Collection entries
=== Begin Enclosure ===
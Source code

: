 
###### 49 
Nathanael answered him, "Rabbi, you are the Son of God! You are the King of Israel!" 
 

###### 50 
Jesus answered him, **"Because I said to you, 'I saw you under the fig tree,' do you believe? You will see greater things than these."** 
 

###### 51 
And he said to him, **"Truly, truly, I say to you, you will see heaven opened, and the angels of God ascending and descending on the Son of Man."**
=== End Enclosure ===
## WHAT IS REQUIRED
Respond with the number of lines in the entries that include the string "said", and nothing besides.

## OUTPUT FOR THIS TASK
2